Un cours magistral offert par l’avocat général Philippe Bilger, qui livre son analyse toute personnelle, entre fantasmes et réalités, vue par la lorgnette de la magistrature.

  Beau galop d’essai pour l’ADAIPE (association des avocats intéressés par le droit pénal), qui regroupe Barreaux de Nice et de Grasse autour des grandes thématiques judiciaires, et qui pour sa récente conférence, le 13 mai dernier dans les salons de l’hôtel Aston, a réuni en tribune un charismatique avocat général, réputé pour ne pas avoir la langue dans sa poche (Philippe Bilger), un très médiatique avocat au Barreau de Paris (Jean-Louis Pelletier, défenseur entres autres de Mesrine ou des photographes impliqués dans l’accident de la Princesse de Galles) et, en régional de l’étape, Jean-Jacques Bénichou, expert psychiatre près la Cour d’Aix-en-Provence et de Monaco.
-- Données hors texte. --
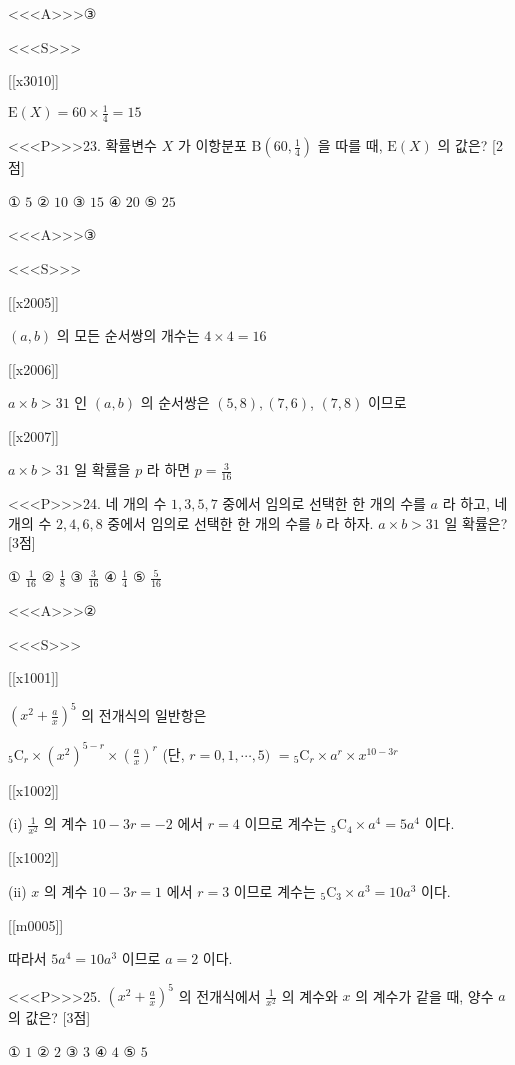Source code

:\documentclass{oblivoir}
\begin{document}
<<<A>>>③

<<<S>>>

[[x3010]]

$\mathrm{E}(X)=60 \times \frac{1}{4}=15$


<<<P>>>23. 확률변수 $X$ 가 이항분포 $\mathrm{B}\left(60, \frac{1}{4}\right)$ 을 따를 때, $\mathrm{E}(X)$ 의 값은? [2점]

① $5$
② $10$
③ $15$
④ $20$
⑤ $25$

<<<A>>>③

<<<S>>>

[[x2005]]

$(a, b)$ 의 모든 순서쌍의 개수는 $4 \times 4=16$

[[x2006]]

$a \times b>31$ 인 $(a, b)$ 의 순서쌍은 $(5,8),(7,6)$,
$(7,8)$ 이므로

[[x2007]]

$a \times b>31$ 일 확률을 $p$ 라 하면
$p=\frac{3}{16}$


<<<P>>>24. 네 개의 수 $1,3,5,7$ 중에서 임의로 선택한 한 개의 수를 $a$ 라 하고, 네 개의 수 $2,4,6,8$ 중에서 임의로 선택한 한 개의 수를 $b$ 라 하자. $a \times b>31$ 일 확률은? [3점]

① $\frac{1}{16}$
② $\frac{1}{8}$
③ $\frac{3}{16}$
④ $\frac{1}{4}$
⑤ $\frac{5}{16}$

<<<A>>>②

<<<S>>>

[[x1001]]

$\left(x^{2}+\frac{a}{x}\right)^{5}$ 의 전개식의 일반항은


${ }_{5} \mathrm{C}_{r} \times\left(x^{2}\right)^{5-r} \times\left(\frac{a}{x}\right)^{r}$ (단, $r=0,1, \cdots, 5)$
$={ }_{5} \mathrm{C}_{r} \times a^{r} \times x^{10-3 r}$

[[x1002]]

(i) $\frac{1}{x^{2}}$ 의 계수
$10-3 r=-2$ 에서 $r=4$ 이므로
계수는 ${ }_{5} \mathrm{C}_{4} \times a^{4}=5 a^{4}$ 이다.

[[x1002]]

(ii) $x$ 의 계수
$10-3 r=1$ 에서 $r=3$ 이므로
계수는 ${ }_{5} \mathrm{C}_{3} \times a^{3}=10 a^{3}$ 이다.

[[m0005]]

따라서 $5 a^{4}=10 a^{3}$ 이므로 $a=2$ 이다.


<<<P>>>25. $\left(x^{2}+\frac{a}{x}\right)^{5}$ 의 전개식에서 $\frac{1}{x^{2}}$ 의 계수와 $x$ 의 계수가 같을 때, 양수 $a$ 의 값은? [3점]

① $1$
② $2$
③ $3$
④ $4$
⑤ $5$
\end{document}
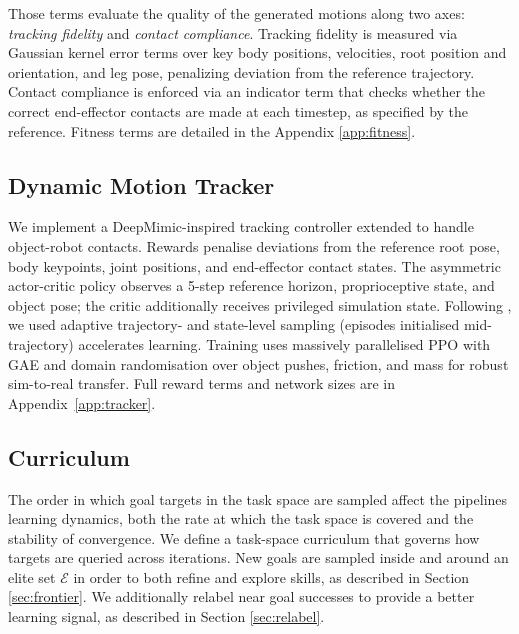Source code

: \documentclass{article}
\begin{document}
Those terms evaluate the quality of the generated motions along two axes: \textit{tracking fidelity} and 
\textit{contact compliance}. Tracking fidelity is measured via 
Gaussian kernel error terms over key body positions, velocities, 
root position and orientation, and leg pose, penalizing deviation 
from the reference trajectory. Contact compliance is enforced via 
an indicator term that checks whether the correct end-effector 
contacts are made at each timestep, as specified by the reference. Fitness terms are detailed in the Appendix \ref{app:fitness}.


\subsection{Dynamic Motion Tracker}\label{sec:dynamic_motion_tracker}
We implement a DeepMimic-inspired \cite{peng2018deepmimic} tracking controller extended to handle object-robot contacts. Rewards penalise deviations from the reference root pose, body keypoints, joint positions, and end-effector contact states. The asymmetric actor-critic policy observes a 5-step reference horizon, proprioceptive state, and object pose; the critic additionally receives privileged simulation state. Following \cite{liao2025beyondmimicmotiontrackingversatile}, we used adaptive trajectory- and state-level sampling (episodes initialised mid-trajectory) accelerates learning. Training uses massively parallelised PPO with GAE and domain randomisation over object pushes, friction, and mass for robust sim-to-real transfer. Full reward terms and network sizes are in Appendix~\ref{app:tracker}.



\subsection{Curriculum}\label{sec:curriculum}
The order in which goal targets in the task space are sampled affect the pipelines learning dynamics, both the rate at which the task space is covered and the stability of convergence. We define a task-space curriculum that governs how targets are queried across iterations. New goals are sampled inside and around an elite set $\mathcal{E}$ in order to both refine and explore skills, as described in Section \ref{sec:frontier}. We additionally relabel near goal successes to provide a better learning signal, as described in Section \ref{sec:relabel}.
\end{document}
Trois facettes de la justice, trois points de vue de «terrain» pour un sentiment commun: le moral n’y est plus… Pour Tina Colombani, présidente de l’ADAIPE, le constat est édifiant: «il y a à la fois des problèmes financiers importants, avec une justice sans moyens, et en même temps de plus en plus d’obligations de charges. Les jurés populaires en correctionnelle, l’extension des centres de détention fermés pour les mineurs, tout cela a un coût…» Preuve du malaise ambiant: pour la première fois depuis des lustres, les magistrats ont manifesté publiquement leur mécontentement, voire leur colère il y a quelques semaines. Mécontentement envers des financements trop chiches, mécontentement aussi quant à leur amour propre, comme l’a souligné Me Michel Cardix, président honoraire de l’association : «l’institution judiciaire en général et la justice pénale en particulier sont attaquées de toutes parts.» Attaques politiques, attaques médiatiques… «Le législateur est secoué depuis 20 ans par une frénésie incontrôlée, annonçant réforme sur réforme au gré de l’actualité, des faits divers.» Et le justiciable, dans cette histoire ?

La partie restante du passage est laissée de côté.